What is being asked
Here is a block of records. Copy every one of them exactly.

Collected data:
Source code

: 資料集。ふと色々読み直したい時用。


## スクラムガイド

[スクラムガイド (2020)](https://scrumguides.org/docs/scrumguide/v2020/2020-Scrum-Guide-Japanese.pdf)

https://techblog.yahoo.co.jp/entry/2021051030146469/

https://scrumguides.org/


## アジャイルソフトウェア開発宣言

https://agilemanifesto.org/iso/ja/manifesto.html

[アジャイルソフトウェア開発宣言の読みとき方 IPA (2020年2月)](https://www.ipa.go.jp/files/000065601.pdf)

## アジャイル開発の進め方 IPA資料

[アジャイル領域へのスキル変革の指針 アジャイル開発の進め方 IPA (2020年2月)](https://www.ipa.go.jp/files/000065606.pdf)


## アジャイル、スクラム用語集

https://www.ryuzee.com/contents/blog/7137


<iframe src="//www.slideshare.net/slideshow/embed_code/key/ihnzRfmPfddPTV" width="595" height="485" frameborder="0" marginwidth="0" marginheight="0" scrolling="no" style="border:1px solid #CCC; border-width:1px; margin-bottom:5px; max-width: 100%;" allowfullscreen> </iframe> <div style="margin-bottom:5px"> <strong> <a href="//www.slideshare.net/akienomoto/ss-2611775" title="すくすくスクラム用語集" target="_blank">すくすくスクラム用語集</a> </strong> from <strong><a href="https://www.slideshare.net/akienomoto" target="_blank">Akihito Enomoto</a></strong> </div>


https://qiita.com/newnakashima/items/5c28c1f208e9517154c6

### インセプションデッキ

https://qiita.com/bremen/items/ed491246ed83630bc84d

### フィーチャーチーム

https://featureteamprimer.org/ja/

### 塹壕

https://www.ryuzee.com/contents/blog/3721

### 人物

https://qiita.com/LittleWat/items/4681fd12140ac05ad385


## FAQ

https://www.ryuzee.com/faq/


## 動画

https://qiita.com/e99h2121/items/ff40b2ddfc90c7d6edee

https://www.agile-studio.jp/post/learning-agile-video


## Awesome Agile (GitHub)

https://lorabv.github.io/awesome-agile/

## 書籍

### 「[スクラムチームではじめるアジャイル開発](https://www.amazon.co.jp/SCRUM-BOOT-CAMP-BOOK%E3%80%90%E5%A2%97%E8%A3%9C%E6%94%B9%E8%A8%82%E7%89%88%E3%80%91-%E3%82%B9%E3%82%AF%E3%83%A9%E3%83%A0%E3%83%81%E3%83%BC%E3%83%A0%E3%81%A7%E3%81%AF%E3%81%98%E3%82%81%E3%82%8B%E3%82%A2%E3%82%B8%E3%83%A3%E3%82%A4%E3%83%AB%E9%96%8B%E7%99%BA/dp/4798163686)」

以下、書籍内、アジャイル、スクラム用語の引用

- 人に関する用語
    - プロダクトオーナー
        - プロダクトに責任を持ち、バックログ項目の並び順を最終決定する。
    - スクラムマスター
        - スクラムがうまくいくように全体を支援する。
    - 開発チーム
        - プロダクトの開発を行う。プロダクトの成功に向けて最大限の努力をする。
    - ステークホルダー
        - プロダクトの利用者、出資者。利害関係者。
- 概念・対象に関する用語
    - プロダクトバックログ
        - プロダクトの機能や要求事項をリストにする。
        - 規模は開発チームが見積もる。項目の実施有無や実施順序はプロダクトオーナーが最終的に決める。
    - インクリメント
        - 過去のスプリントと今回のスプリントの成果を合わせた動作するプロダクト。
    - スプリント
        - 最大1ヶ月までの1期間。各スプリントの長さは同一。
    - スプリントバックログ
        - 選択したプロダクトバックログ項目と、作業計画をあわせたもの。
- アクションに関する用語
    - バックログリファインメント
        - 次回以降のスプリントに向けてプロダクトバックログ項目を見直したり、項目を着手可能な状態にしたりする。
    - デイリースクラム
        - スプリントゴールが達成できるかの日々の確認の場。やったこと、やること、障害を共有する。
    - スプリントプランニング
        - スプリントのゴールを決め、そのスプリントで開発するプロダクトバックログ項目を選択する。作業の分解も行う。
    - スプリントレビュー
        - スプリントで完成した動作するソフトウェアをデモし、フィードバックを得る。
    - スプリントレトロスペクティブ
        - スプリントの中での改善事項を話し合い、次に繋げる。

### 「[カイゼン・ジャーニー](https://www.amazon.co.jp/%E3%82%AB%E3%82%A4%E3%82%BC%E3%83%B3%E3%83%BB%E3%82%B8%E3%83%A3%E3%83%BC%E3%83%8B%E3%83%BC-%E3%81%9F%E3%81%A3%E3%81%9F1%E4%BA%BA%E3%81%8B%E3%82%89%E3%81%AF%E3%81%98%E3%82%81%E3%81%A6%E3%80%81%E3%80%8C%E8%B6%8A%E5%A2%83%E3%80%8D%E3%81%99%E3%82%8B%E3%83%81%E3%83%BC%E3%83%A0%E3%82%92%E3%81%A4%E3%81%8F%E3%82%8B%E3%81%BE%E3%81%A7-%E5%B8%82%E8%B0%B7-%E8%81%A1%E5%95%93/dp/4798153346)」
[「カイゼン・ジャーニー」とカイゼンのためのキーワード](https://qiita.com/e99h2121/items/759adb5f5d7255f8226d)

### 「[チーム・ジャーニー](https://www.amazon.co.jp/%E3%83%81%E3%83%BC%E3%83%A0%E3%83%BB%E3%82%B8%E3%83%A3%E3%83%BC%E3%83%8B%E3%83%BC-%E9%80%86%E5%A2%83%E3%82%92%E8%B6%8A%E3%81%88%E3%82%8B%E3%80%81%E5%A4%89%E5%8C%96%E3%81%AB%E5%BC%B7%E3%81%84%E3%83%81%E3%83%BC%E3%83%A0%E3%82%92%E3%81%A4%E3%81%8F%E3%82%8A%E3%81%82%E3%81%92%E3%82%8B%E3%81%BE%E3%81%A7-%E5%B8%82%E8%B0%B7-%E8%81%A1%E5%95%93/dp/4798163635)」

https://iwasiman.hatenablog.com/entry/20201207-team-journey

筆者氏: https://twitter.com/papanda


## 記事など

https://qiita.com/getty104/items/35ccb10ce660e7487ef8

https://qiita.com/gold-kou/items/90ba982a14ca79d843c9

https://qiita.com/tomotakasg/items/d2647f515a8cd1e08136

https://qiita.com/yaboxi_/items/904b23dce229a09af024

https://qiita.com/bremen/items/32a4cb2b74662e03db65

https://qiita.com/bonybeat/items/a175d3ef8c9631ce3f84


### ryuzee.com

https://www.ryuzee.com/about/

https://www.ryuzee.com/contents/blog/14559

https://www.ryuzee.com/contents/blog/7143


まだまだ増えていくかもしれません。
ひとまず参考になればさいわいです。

Output below
Source code

: 資料集。ふと色々読み直したい時用。


## スクラムガイド

[スクラムガイド (2020)](https://scrumguides.org/docs/scrumguide/v2020/2020-Scrum-Guide-Japanese.pdf)

https://techblog.yahoo.co.jp/entry/2021051030146469/

https://scrumguides.org/


## アジャイルソフトウェア開発宣言

https://agilemanifesto.org/iso/ja/manifesto.html

[アジャイルソフトウェア開発宣言の読みとき方 IPA (2020年2月)](https://www.ipa.go.jp/files/000065601.pdf)

## アジャイル開発の進め方 IPA資料

[アジャイル領域へのスキル変革の指針 アジャイル開発の進め方 IPA (2020年2月)](https://www.ipa.go.jp/files/000065606.pdf)


## アジャイル、スクラム用語集

https://www.ryuzee.com/contents/blog/7137


<iframe src="//www.slideshare.net/slideshow/embed_code/key/ihnzRfmPfddPTV" width="595" height="485" frameborder="0" marginwidth="0" marginheight="0" scrolling="no" style="border:1px solid #CCC; border-width:1px; margin-bottom:5px; max-width: 100%;" allowfullscreen> </iframe> <div style="margin-bottom:5px"> <strong> <a href="//www.slideshare.net/akienomoto/ss-2611775" title="すくすくスクラム用語集" target="_blank">すくすくスクラム用語集</a> </strong> from <strong><a href="https://www.slideshare.net/akienomoto" target="_blank">Akihito Enomoto</a></strong> </div>


https://qiita.com/newnakashima/items/5c28c1f208e9517154c6

### インセプションデッキ

https://qiita.com/bremen/items/ed491246ed83630bc84d

### フィーチャーチーム

https://featureteamprimer.org/ja/

### 塹壕

https://www.ryuzee.com/contents/blog/3721

### 人物

https://qiita.com/LittleWat/items/4681fd12140ac05ad385


## FAQ

https://www.ryuzee.com/faq/


## 動画

https://qiita.com/e99h2121/items/ff40b2ddfc90c7d6edee

https://www.agile-studio.jp/post/learning-agile-video


## Awesome Agile (GitHub)

https://lorabv.github.io/awesome-agile/

## 書籍

### 「[スクラムチームではじめるアジャイル開発](https://www.amazon.co.jp/SCRUM-BOOT-CAMP-BOOK%E3%80%90%E5%A2%97%E8%A3%9C%E6%94%B9%E8%A8%82%E7%89%88%E3%80%91-%E3%82%B9%E3%82%AF%E3%83%A9%E3%83%A0%E3%83%81%E3%83%BC%E3%83%A0%E3%81%A7%E3%81%AF%E3%81%98%E3%82%81%E3%82%8B%E3%82%A2%E3%82%B8%E3%83%A3%E3%82%A4%E3%83%AB%E9%96%8B%E7%99%BA/dp/4798163686)」

以下、書籍内、アジャイル、スクラム用語の引用

- 人に関する用語
    - プロダクトオーナー
        - プロダクトに責任を持ち、バックログ項目の並び順を最終決定する。
    - スクラムマスター
        - スクラムがうまくいくように全体を支援する。
    - 開発チーム
        - プロダクトの開発を行う。プロダクトの成功に向けて最大限の努力をする。
    - ステークホルダー
        - プロダクトの利用者、出資者。利害関係者。
- 概念・対象に関する用語
    - プロダクトバックログ
        - プロダクトの機能や要求事項をリストにする。
        - 規模は開発チームが見積もる。項目の実施有無や実施順序はプロダクトオーナーが最終的に決める。
    - インクリメント
        - 過去のスプリントと今回のスプリントの成果を合わせた動作するプロダクト。
    - スプリント
        - 最大1ヶ月までの1期間。各スプリントの長さは同一。
    - スプリントバックログ
        - 選択したプロダクトバックログ項目と、作業計画をあわせたもの。
- アクションに関する用語
    - バックログリファインメント
        - 次回以降のスプリントに向けてプロダクトバックログ項目を見直したり、項目を着手可能な状態にしたりする。
    - デイリースクラム
        - スプリントゴールが達成できるかの日々の確認の場。やったこと、やること、障害を共有する。
    - スプリントプランニング
        - スプリントのゴールを決め、そのスプリントで開発するプロダクトバックログ項目を選択する。作業の分解も行う。
    - スプリントレビュー
        - スプリントで完成した動作するソフトウェアをデモし、フィードバックを得る。
    - スプリントレトロスペクティブ
        - スプリントの中での改善事項を話し合い、次に繋げる。

### 「[カイゼン・ジャーニー](https://www.amazon.co.jp/%E3%82%AB%E3%82%A4%E3%82%BC%E3%83%B3%E3%83%BB%E3%82%B8%E3%83%A3%E3%83%BC%E3%83%8B%E3%83%BC-%E3%81%9F%E3%81%A3%E3%81%9F1%E4%BA%BA%E3%81%8B%E3%82%89%E3%81%AF%E3%81%98%E3%82%81%E3%81%A6%E3%80%81%E3%80%8C%E8%B6%8A%E5%A2%83%E3%80%8D%E3%81%99%E3%82%8B%E3%83%81%E3%83%BC%E3%83%A0%E3%82%92%E3%81%A4%E3%81%8F%E3%82%8B%E3%81%BE%E3%81%A7-%E5%B8%82%E8%B0%B7-%E8%81%A1%E5%95%93/dp/4798153346)」
[「カイゼン・ジャーニー」とカイゼンのためのキーワード](https://qiita.com/e99h2121/items/759adb5f5d7255f8226d)

### 「[チーム・ジャーニー](https://www.amazon.co.jp/%E3%83%81%E3%83%BC%E3%83%A0%E3%83%BB%E3%82%B8%E3%83%A3%E3%83%BC%E3%83%8B%E3%83%BC-%E9%80%86%E5%A2%83%E3%82%92%E8%B6%8A%E3%81%88%E3%82%8B%E3%80%81%E5%A4%89%E5%8C%96%E3%81%AB%E5%BC%B7%E3%81%84%E3%83%81%E3%83%BC%E3%83%A0%E3%82%92%E3%81%A4%E3%81%8F%E3%82%8A%E3%81%82%E3%81%92%E3%82%8B%E3%81%BE%E3%81%A7-%E5%B8%82%E8%B0%B7-%E8%81%A1%E5%95%93/dp/4798163635)」

https://iwasiman.hatenablog.com/entry/20201207-team-journey

筆者氏: https://twitter.com/papanda


## 記事など

https://qiita.com/getty104/items/35ccb10ce660e7487ef8

https://qiita.com/gold-kou/items/90ba982a14ca79d843c9

https://qiita.com/tomotakasg/items/d2647f515a8cd1e08136

https://qiita.com/yaboxi_/items/904b23dce229a09af024

https://qiita.com/bremen/items/32a4cb2b74662e03db65

https://qiita.com/bonybeat/items/a175d3ef8c9631ce3f84


### ryuzee.com

https://www.ryuzee.com/about/

https://www.ryuzee.com/contents/blog/14559

https://www.ryuzee.com/contents/blog/7143


まだまだ増えていくかもしれません。
ひとまず参考になればさいわいです。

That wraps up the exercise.